WHAT IS EXPECTED: Every line of the entries below from the one containing "emailsubject | Optional |" to the one containing "2 | Optional |", both ends included, must be written out exactly. No other line belongs in the answer.

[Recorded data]
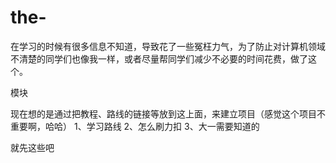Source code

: # the-
在学习的时候有很多信息不知道，导致花了一些冤枉力气，为了防止对计算机领域不清楚的同学们也像我一样，或者尽量帮同学们减少不必要的时间花费，做了这个。

模块

现在想的是通过把教程、路线的链接等放到这上面，来建立项目（感觉这个项目不重要啊，哈哈）
1、学习路线
2、怎么刷力扣
3、大一需要知道的

就先这些吧
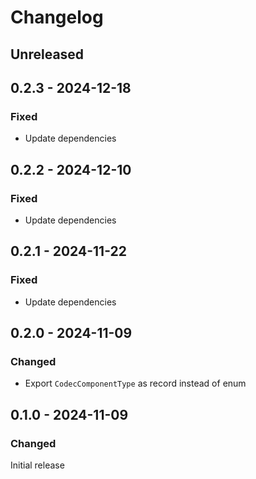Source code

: # Changelog

## Unreleased

## 0.2.3 - 2024-12-18

### Fixed

- Update dependencies

## 0.2.2 - 2024-12-10

### Fixed

- Update dependencies

## 0.2.1 - 2024-11-22

### Fixed

- Update dependencies

## 0.2.0 - 2024-11-09

### Changed

- Export `CodecComponentType` as record instead of enum

## 0.1.0 - 2024-11-09

### Changed

Initial release

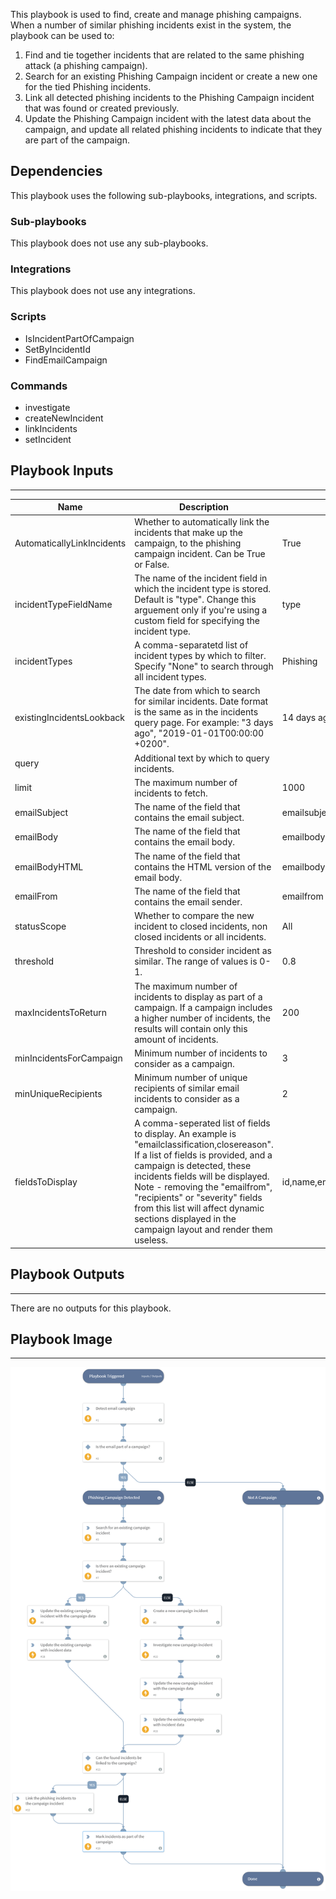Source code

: This playbook is used to find, create and manage phishing campaigns. When a number of similar phishing incidents exist in the system, the playbook can be used to:
1. Find and tie together incidents that are related to the same phishing attack (a phishing campaign).
2. Search for an existing Phishing Campaign incident or create a new one for the tied Phishing incidents.
3. Link all detected phishing incidents to the Phishing Campaign incident that was found or created previously.
4. Update the Phishing Campaign incident with the latest data about the campaign, and update all related phishing incidents to indicate that they are part of the campaign.

## Dependencies
This playbook uses the following sub-playbooks, integrations, and scripts.

### Sub-playbooks
This playbook does not use any sub-playbooks.

### Integrations
This playbook does not use any integrations.

### Scripts
* IsIncidentPartOfCampaign
* SetByIncidentId
* FindEmailCampaign

### Commands
* investigate
* createNewIncident
* linkIncidents
* setIncident

## Playbook Inputs
---

| **Name** | **Description** | **Default Value** | **Required** |
| --- | --- | --- | --- |
| AutomaticallyLinkIncidents | Whether to automatically link the incidents that make up the campaign, to the phishing campaign incident. Can be True or False. | True | Optional |
| incidentTypeFieldName | The name of the incident field in which the incident type is stored. Default is "type". Change this arguement only if you're using a custom field for specifying the incident type. | type | Optional |
| incidentTypes | A comma-separatetd list of incident types by which to filter. Specify "None" to search through all incident types. | Phishing | Optional |
| existingIncidentsLookback | The date from which to search for similar incidents. Date format is the same as in the incidents query page. For example: "3 days ago", "2019-01-01T00:00:00 \+0200". | 14 days ago | Optional |
| query | Additional text by which to query incidents. |  | Optional |
| limit | The maximum number of incidents to fetch. | 1000 | Optional |
| emailSubject | The name of the field that contains the email subject. | emailsubject | Optional |
| emailBody | The name of the field that contains the email body. | emailbody | Optional |
| emailBodyHTML | The name of the field that contains the HTML version of the email body. | emailbodyhtml | Optional |
| emailFrom | The name of the field that contains the email sender. | emailfrom | Optional |
| statusScope | Whether to compare the new incident to closed incidents, non closed incidents or all incidents. | All | Optional |
| threshold | Threshold to consider incident as similar. The range of values is 0-1. | 0.8 | Optional |
| maxIncidentsToReturn | The maximum number of incidents to display as part of a campaign. If a campaign includes a higher number of incidents, the results will contain only this amount of incidents. | 200 | Optional |
| minIncidentsForCampaign | Minimum number of incidents to consider as a campaign. | 3 | Optional |
| minUniqueRecipients | Minimum number of unique recipients of similar email incidents to consider as a campaign. | 2 | Optional |
| fieldsToDisplay | A comma-seperated list of fields to display. An example is "emailclassification,closereason". If a list of fields is provided, and a campaign is detected, these incidents fields will be displayed.<br/>Note - removing the "emailfrom", "recipients" or "severity" fields from this list will affect dynamic sections displayed in the campaign layout and render them useless. | id,name,emailfrom,recipients,severity,status,occurred | Optional |

## Playbook Outputs
---
There are no outputs for this playbook.

## Playbook Image
---
![Detect & Manage Phishing Campaigns](../doc_files/Detect_&_Manage_Phishing_Campaigns.png)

THE COMPLETED TASK:
| emailSubject | The name of the field that contains the email subject. | emailsubject | Optional |
| emailBody | The name of the field that contains the email body. | emailbody | Optional |
| emailBodyHTML | The name of the field that contains the HTML version of the email body. | emailbodyhtml | Optional |
| emailFrom | The name of the field that contains the email sender. | emailfrom | Optional |
| statusScope | Whether to compare the new incident to closed incidents, non closed incidents or all incidents. | All | Optional |
| threshold | Threshold to consider incident as similar. The range of values is 0-1. | 0.8 | Optional |
| maxIncidentsToReturn | The maximum number of incidents to display as part of a campaign. If a campaign includes a higher number of incidents, the results will contain only this amount of incidents. | 200 | Optional |
| minIncidentsForCampaign | Minimum number of incidents to consider as a campaign. | 3 | Optional |
| minUniqueRecipients | Minimum number of unique recipients of similar email incidents to consider as a campaign. | 2 | Optional |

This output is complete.